1997 (Chavignol) Sancerre at Joe Beef

Dec 21, 2010

Working hard at Joe Beef: Vanya Filipovic, David McMillan, and Ryan Gray

One of the best ways on the planet to discover great oyster wines is to step into Joe Beef, in Montreal’s Little Burgundy neighborhood, order a dozen or two oysters from whatever is in (there will be two or three kinds, all superfresh, generally from the Canadian Maritimes and even from Europe, which you can’t get in the States) and let owner David McMillan choose your wine from the overwhelming list hand-written on the blackboard that serves as one wall of the tiny restaurant. The emphasis is on France, especially great oyster-friendly regions like Chablis and Sancerre, and the specialty is small-scale producers implementing traditional techniques. When I visited recently, McMillan chose a 1997 Sancerre from Gerard Boulay. Boulay is in the Chavignol area of Sancerre, which many (including Joe Beef’s wine director, Vanya Filipovic) argue should be a separate appellation, because Chavignol has a chalky soil profile more akin to Chablis than the Loire Valley.
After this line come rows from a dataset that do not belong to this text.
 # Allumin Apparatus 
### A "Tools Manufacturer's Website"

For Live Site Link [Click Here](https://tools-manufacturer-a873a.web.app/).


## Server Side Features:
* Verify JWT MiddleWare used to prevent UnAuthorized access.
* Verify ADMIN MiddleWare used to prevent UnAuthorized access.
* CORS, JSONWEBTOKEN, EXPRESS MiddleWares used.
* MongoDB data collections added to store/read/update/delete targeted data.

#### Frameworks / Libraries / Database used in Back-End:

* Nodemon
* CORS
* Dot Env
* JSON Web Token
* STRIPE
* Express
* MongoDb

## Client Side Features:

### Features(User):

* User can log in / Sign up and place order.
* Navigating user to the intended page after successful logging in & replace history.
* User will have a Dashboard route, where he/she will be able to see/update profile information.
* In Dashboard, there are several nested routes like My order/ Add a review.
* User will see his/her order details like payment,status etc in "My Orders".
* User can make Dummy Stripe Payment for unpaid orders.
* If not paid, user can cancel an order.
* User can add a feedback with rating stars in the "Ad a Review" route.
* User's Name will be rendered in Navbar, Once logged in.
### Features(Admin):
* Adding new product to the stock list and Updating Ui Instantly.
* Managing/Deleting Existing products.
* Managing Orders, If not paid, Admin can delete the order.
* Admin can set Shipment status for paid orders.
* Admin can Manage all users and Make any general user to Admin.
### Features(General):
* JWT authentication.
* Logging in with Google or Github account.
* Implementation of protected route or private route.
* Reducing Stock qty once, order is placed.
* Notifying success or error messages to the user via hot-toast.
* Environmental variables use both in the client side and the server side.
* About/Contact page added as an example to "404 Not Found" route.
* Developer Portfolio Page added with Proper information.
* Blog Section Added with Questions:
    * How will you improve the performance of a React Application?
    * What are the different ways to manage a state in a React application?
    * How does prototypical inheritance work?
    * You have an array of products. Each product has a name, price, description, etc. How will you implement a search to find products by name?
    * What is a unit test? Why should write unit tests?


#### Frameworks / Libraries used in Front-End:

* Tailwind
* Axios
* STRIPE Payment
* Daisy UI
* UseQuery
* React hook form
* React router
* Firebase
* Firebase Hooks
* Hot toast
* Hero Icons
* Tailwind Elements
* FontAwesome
Indeed, in this wine, all the usual Sancerre touchstones—the grassiness, the herbs, the zing–had receded (no doubt because of the age; I’d never had a Sancerre this old before), leaving behind a pure, ringing note of gunflint that held indefinitely, like a zen bell being struck. It was screamingly good with oysters, framing the flavor rather than competing with them, and my second lesson this month (my first was with white rioja) that very old whites may be the best of all oyster matches.

Any other Chavignol fans out there? And, to turn it around, which particular oyster would the French eat with Sancerre?